L’obsession de cet article 2 (les « avantages » de « l’intéressé ») fait souvent oublier les mentions essentielles, ainsi a-t-on vu lors de la nomination des membres du conseil national de la communication un décret sans visa, comme si le pouvoir décrétait en vertu d’une autorité transcendante, de manière autonome, alors que, en l’occurrence, la constitution, les lois, voire les états généraux de la communication qui avaient eu lieu, auraient pu le motiver et servir de base légale.
D’ailleurs le Journal Officiel existe-t-il, qui paraît en principe tous les deux mois ? L’insertion suivant la procédure d’urgence signifie quoi dans ce contexte ? Pourquoi n’existe-t-il pas de version numérique du journal officiel qui publierait les décrets en temps réel, quitte à ce que la version papier attende que les traducteurs daignent faire leur travail ? Nota Bene : le Journal Officiel est un service de la présidence de la république, une preuve supplémentaire de ce que l’inertie vient d’en haut !

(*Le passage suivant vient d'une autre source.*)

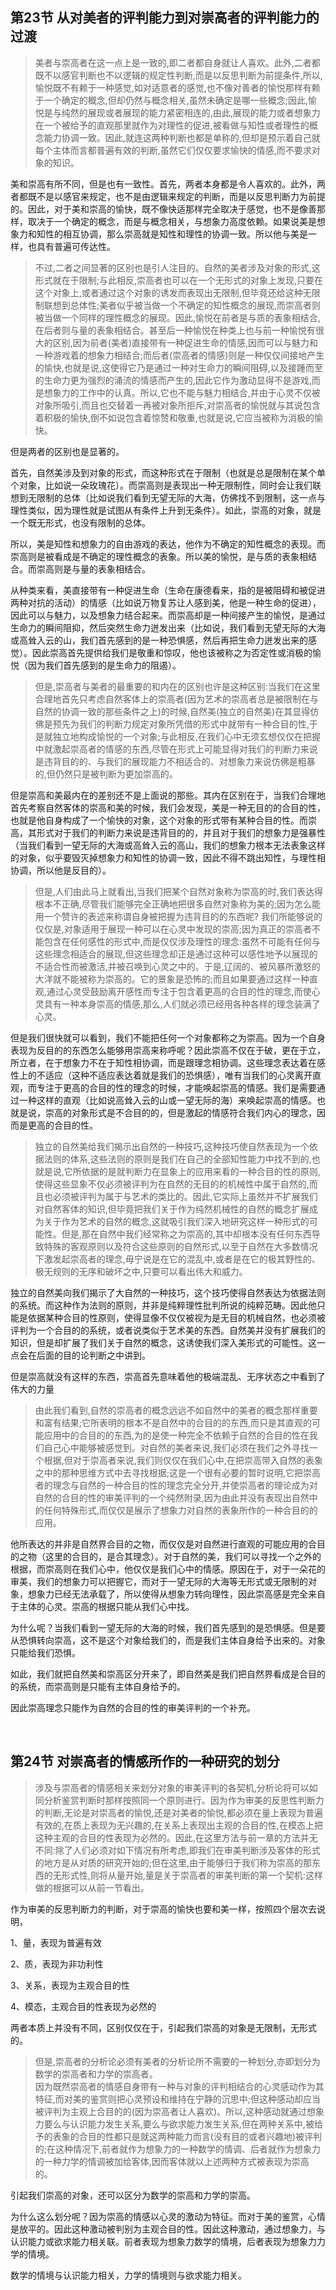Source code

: <h2>第23节 从对美者的评判能力到对崇高者的评判能力的过渡</h2><blockquote data-pid="ylNQiyD1">美者与崇高者在这一点上是一致的,即二者都自身就让人喜欢。此外,二者都既不以感官判断也不以逻辑的规定性判断,而是以反思判断为前提条件,所以,愉悦既不有赖于一种感觉,如对适意者的感觉,也不像对善者的愉悦那样有赖于一个确定的概念,但却仍然与概念相关,虽然未确定是哪一些概念;因此,愉悦是与纯然的展现或者展现的能力紧密相连的,由此,展现的能力或者想象力在一个被给予的直观那里就作为对理性的促进,被看做与知性或者理性的概念能力协调一致。因此,就连这两种判断也都是单称的,但却是预示着自己就每个主体而言都普遍有效的判断,虽然它们仅仅要求愉快的情感,而不要求对象的知识。</blockquote><p data-pid="F8WNZgsO">美和崇高有所不同，但是也有一致性。首先，两者本身都是令人喜欢的。此外，两者都既不是以感官来规定，也不是由逻辑来规定的判断，而是以反思判断力为前提的。因此，对于美和崇高的愉快，既不像快适那样完全取决于感觉，也不是像善那样，取决于一个确定的概念，而是与概念相关，与想象力高度依赖。如果说美是想象力和知性的相互协调，那么崇高就是知性和理性的协调一致。所以他与美是一样，也具有普遍可传达性。</p><blockquote data-pid="fyP7n_NO">不过,二者之间显著的区别也是引人注目的。自然的美者涉及对象的形式,这形式就在于限制;与此相反,崇高者也可以在一个无形式的对象上发现,只要在这个对象上,或者通过这个对象的诱发而表现出无限制,但毕竟还给这种无限制联想到总体性;美者似乎被当做一个不确定的知性概念的展现,而崇高者则被当做一个同样的理性概念的展现。因此,愉悦在前者是与质的表象相结合,在后者则与量的表象相结合。甚至后一种愉悦在种类上也与前一种愉悦有很大的区别,因为前者(美者)直接带有一种促进生命的情感,因而可以与魅力和一种游戏着的想象力相结合;而后者(崇高者的情感)则是一种仅仅间接地产生的愉快,也就是说,这使得它乃是通过一种对生命力的瞬间阻碍,以及接踵而至的生命力更为强烈的涌流的情感而产生的,因此它作为激动显得不是游戏,而是想象力的工作中的认真。所以,它也不能与魅力相结合,并由于心灵不仅被对象所吸引,而且也交替着一再被对象所拒斥,对崇高者的愉悦就与其说包含着积极的愉快,倒不如说包含着惊赞和敬重,也就是说,它应当被称为消极的愉快。</blockquote><p data-pid="PFG9zqWo">但是两者的区别也是显著的。</p><p data-pid="znl7OhpQ">首先，自然美涉及到对象的形式，而这种形式在于限制（也就是总是限制在某个单个对象，比如说一朵玫瑰花）。而崇高则是表现出一种无限制性，同时会让我们联想到无限制的总体（比如说我们看到无望无际的大海，仿佛找不到限制，这一点与理性类似，因为理性就是试图从有条件上升到无条件）。如此，崇高的对象，就是一个既无形式，也没有限制的总体。</p><p data-pid="zEz9HGQC">所以，美是知性和想象力的自由游戏的表达，他作为不确定的知性概念的表现。而崇高则是被看成是不确定的理性概念的表象。所以美的愉悦，是与质的表象相结合。而崇高则是与量的表象相结合。</p><p data-pid="hrr8Y0RB">从种类来看，美直接带有一种促进生命（生命在康德看来，指的是被阻碍和被促进两种对抗的活动）的情感（比如说万物复苏让人感到美，他是一种生命的促进），因此可以与魅力，以及想象力结合起来。而崇高却是一种间接产生的愉悦，是通过生命力的瞬间阻抑，然后突然生命力迸发出来（比如说，我们看到无望无际的大海或高耸入云的山，我们首先感到的是一种恐惧感，然后再把生命力迸发出来的感觉）。因此崇高首先提供给我们是敬重和惊叹，他也该被称之为否定性或消极的愉悦（因为我们首先感到的是生命力的阻遏）。</p><blockquote data-pid="Jwg8qDCN">但是,崇高者与美者的最重要的和内在的区别也许是这种区别:当我们在这里合理地首先只考虑自然客体上的崇高者(因为艺术的崇高者总是被限制在与自然的协调一致的那些条件之上)的时候,自然美(独立的自然美)在其显得仿佛是预先为我们的判断力规定对象所凭借的形式中就带有一种合目的性,于是就独立地构成愉悦的一个对象;与此相反,在我们心中无须玄想仅仅在把握中就激起崇高者的情感的东西,尽管在形式上可能显得对我们的判断力来说是违背目的的、与我们的展现能力不相适合的、对想象力来说仿佛是粗暴的,但仍然只是被判断为更加崇高的。</blockquote><p data-pid="8cFg0BIg">但是崇高和美最内在的差别还不是上面说的那些。其内在区别在于，当我们合理地首先考察自然客体的崇高和美的时候，我们会发现，美是一种无目的的合目的性，也就是他自身构成了一个愉快的对象，这个对象的形式带有某种合目的性。而崇高，其形式对于我们的判断力来说是违背目的的，并且对于我们的想象力是强暴性（当我们看到一望无际的大海或高耸入云的高山，我们的想象力根本无法表象这样的对象，似乎要毁灭掉想象力和知性的协调一致，因此不得不跳出知性，与理性相协调，所以他是反目的）。</p><blockquote data-pid="RxeOzB0i">但是,人们由此马上就看出,当我们把某个自然对象称为崇高的时,我们表达得根本不正确,尽管我们能够完全正确地把很多自然对象称为美的;因为怎么能用一个赞许的表述来称谓自身被把握为违背目的的东西呢? 我们所能够说的仅仅是,对象适用于展现一种可以在心灵中发现的崇高;因为真正的崇高者不能包含在任何感性的形式中,而是仅仅涉及理性的理念:虽然不可能有任何与这些理念相适合的展现,但这些理念却正是通过这种可以感性地予以展现的不适合性而被激活,并被召唤到心灵之中的。于是,辽阔的、被风暴所激怒的大洋就不能被称为崇高的。它的景象是恐怖的;而且如果要通过这样一种直观,通过心灵受鼓励离开感性而专注于包含着更高的合目的性的理念,而使心灵具有一种本身崇高的情感,那么,人们就必须已经用各种各样的理念装满了心灵。</blockquote><p data-pid="RIrlY4DT">但是我们很快就可以看到，我们不能把任何一个对象都称之为崇高。因为一个自身表现为反目的的东西怎么能够用崇高来称呼呢？因此崇高不仅在于破，更在于立，所立者，在于想象力不在于知性相协调，而是跟理念相协调。这些理念表达着在感性上的不适应（这种不适应表达着就是我们的恐惧感），唯有当我们的心灵离开直观，而专注于更高的合目的性的理念的时候，才能唤起崇高的情感。我们是需要通过一种这样的直观（比如说高耸入云的山或一望无际的海）来唤起崇高的情感。也就是说，崇高的对象形式是不合目的的，但是激起的情感符合我们内心的理念，因而是更高的合目的性。</p><blockquote data-pid="3SZjQNJc">独立的自然美给我们揭示出自然的一种技巧,这种技巧使自然表现为一个依据法则的体系,这些法则的原则是我们在自己的全部知性能力中找不到的,也就是说,它所依据的是就判断力在显象上的应用来看的一种合目的性的原则,使得这些显象不仅必须被评判为在自然的无目的的机械性中属于自然的,而且也必须被评判为属于与艺术的类比的。因此,它实际上虽然并不扩展我们对自然客体的知识,但毕竟把我们关于作为纯然机械性的自然的概念扩展成为关于作为艺术的自然的概念,这就吸引我们深入地研究这样一种形式的可能性。但是,那在自然中我们经常称之为崇高的,其中却根本没有任何东西导致特殊的客观原则以及符合这些原则的自然形式,以至于自然在大多数情况下激发起崇高者的理念,毋宁说是在它的混乱中,或者是在它的极其野性的、极无规则的无序和破坏之中,只要可以看出伟大和威力。</blockquote><p data-pid="Xm7f024T">独立的自然美向我们揭示了大自然的一种技巧，这个技巧使得自然表达为依据法则的系统。而这种作为法则的原则，并非是纯粹理性批判所说的纯粹范畴。因此他只能是依据某种合目的性原则，使得显像不仅仅被视为是无目的机械自然，也必须被评判为一个合目的的系统，或者说类似于艺术美的东西。自然美并没有扩展我们的知识，但是却扩展了我们关于自然的概念，这诱使我们深入美形式的可能性。这一点会在后面的目的论判断之中讲到。</p><p data-pid="1UAYuSpQ">但是崇高就没有这样的东西，崇高首先意味着他的极端混乱、无序状态之中看到了伟大的力量</p><blockquote data-pid="zSf-Wwnz">由此我们看到,自然的崇高者的概念远远不如自然中的美者的概念那样重要和富有结果;它所表明的根本不是自然中的合目的的东西,而只是其直观的可能应用中的合目的的东西,为的是使一种完全不依赖于自然的合目的性在我们自己心中能够被感觉到。对自然的美者来说,我们必须在我们之外寻找一个根据,但对于崇高者来说,我们则仅仅在我们心中,在把崇高带入自然的表象之中的那种思维方式中去寻找根据;这是一个很有必要的暂时说明,它把崇高者的理念与自然的一种合目的性的理念完全分开,并使崇高者的理论成为对自然的合目的性的审美评判的一个纯然附录,因为由此并没有表现出自然中的任何特殊形式,而仅仅是展示了想象力对自然的表象所作的一种合目的的应用。</blockquote><p data-pid="JLIUmKzK">他所表达的并非是自然界合目的之物，而仅仅是对自然进行直观的可能应用的合目的之物（这里的合目的，是合其理念）。对于自然的美，我们可以寻找一个之外的根据，而崇高则在我们心中，他仅仅是我们心中的情感。原因在于，对于一朵花的审美，我们的想象力可以把握它，而对于一望无际的大海等无形式或无限制的对象，想象力已经无法承载了，所以使得从想象力转向理性，因此崇高感是完全来自于主体的心灵。崇高的根据只能从我们心中找。</p><p data-pid="CBNajJER">为什么呢？当我们看到一望无际的大海的时候，我们首先感到的是恐惧感。但是要从恐惧转向崇高，这不是这个对象给我们的，而是我们主体自身给予出来的。对象只能给我们恐惧。</p><p data-pid="wHW6vN43">如此，我们就把自然美和崇高区分开来了，即自然美是我们把自然界看成是合目的的系统，而崇高则是只能有主体自身给予的。</p><p data-pid="LpWCHGAr">因此崇高理念只能作为自然的合目的性的审美评判的一个补充。</p><p><br></p><h2><b>第24节 对崇高者的情感所作的一种研究的划分</b></h2><blockquote data-pid="jnLCiDex">涉及与崇高者的情感相关来划分对象的审美评判的各契机,分析论将可以如同分析鉴赏判断时那样按照同一个原则进行。因为作为审美的反思性判断力的判断,无论是对崇高者的愉悦,还是对美者的愉悦,都必须在量上表现为普遍有效的,在质上表现为无兴趣的,在关系上表现出主观的合目的性,在模态上把这种主观的合目的性表现为必然的。因此,在这里方法与前一章的方法并无不同:除了人们必须对如下情况有所考虑,即我们在审美判断涉及客体的形式的地方是从对质的研究开始的;但在这里,由于能够归于我们称为崇高的那东西的无形式性,则将从量开始,量是关于崇高者的审美判断的第一个契机:这样做的根据可以从前一节看出。</blockquote><p data-pid="K2nRqrn-">作为审美的反思判断力的判断，对于崇高的愉快也要和美一样，按照四个层次去说明，</p><p data-pid="SKroKQkM">1、量，表现为普遍有效</p><p data-pid="7tJwRVnO">2、质，表现为非功利性</p><p data-pid="Uh7WleSi">3、关系，表现为主观合目的性</p><p data-pid="YN1a-RdR">4、模态，主观合目的性表现为必然的</p><p data-pid="aRT26bIU">两者本质上并没有不同，区别仅仅在于，引起我们崇高的对象是无限制，无形式的。</p><blockquote data-pid="Q1dFTHj2">但是,崇高者的分析论必须有美者的分析论所不需要的一种划分,亦即划分为数学的崇高者和力学的崇高者。<br>因为既然崇高者的情感自身带有一种与对象的评判相结合的心灵感动作为其特征,而对美的鉴赏则把心灵预设和维持在宁静的沉思中;但这种感动却应当被评判为主观上合目的的(因为崇高者让人喜欢)。所以,这种感动就通过想象力要么与认识能力发生关系,要么与欲求能力发生关系,但在两种关系中,被给予的表象的合目的性都只是就这两种能力而言(没有目的或者兴趣地)被评判的;在这种情况下,前者就作为想象力的一种数学的情调、后者就作为想象力的一种力学的情调被加给客体,因而客体就以上述两种方式被表现为崇高的。</blockquote><p data-pid="yTp7BkP0">引起我们崇高的对象，还可以区分为数学的崇高和力学的崇高。</p><p data-pid="BQ_Mz5So">为什么这么划分呢？因为崇高的情感以心灵的激动为特征。而对于美的鉴赏，心情是放平的。因此这种激动被判别为主观合目的性。因此这种激动，通过想象力，与认识能力或欲求能力相关联。前者表现为想象力数学的情境，后者表现为想象力力学的情境。</p><p data-pid="t6d1GuGf">数学的情境与认识能力相关，力学的情境则与欲求能力相关。</p>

Dans un pays où l’on ne peut envisager de nommer à des postes purement honorifiques, sans invoquer des avantages, dans un Etat où des institutions sont créées exprès pour fonctionner à vide, caser les camarades, et récompenser les médiocres, le sénat qui arrive souffrira du même déficit d’autorité, d’indépendance et de crédibilité que toutes les autres institutions de notre « démocrassie ». Les sénégalais ont supprimé par deux fois l’institution du sénat, leur démocratie ne s’en porte pas plus mal et les économies qu’ils réalisent ainsi bénéficieront à toute la société sénégalaise.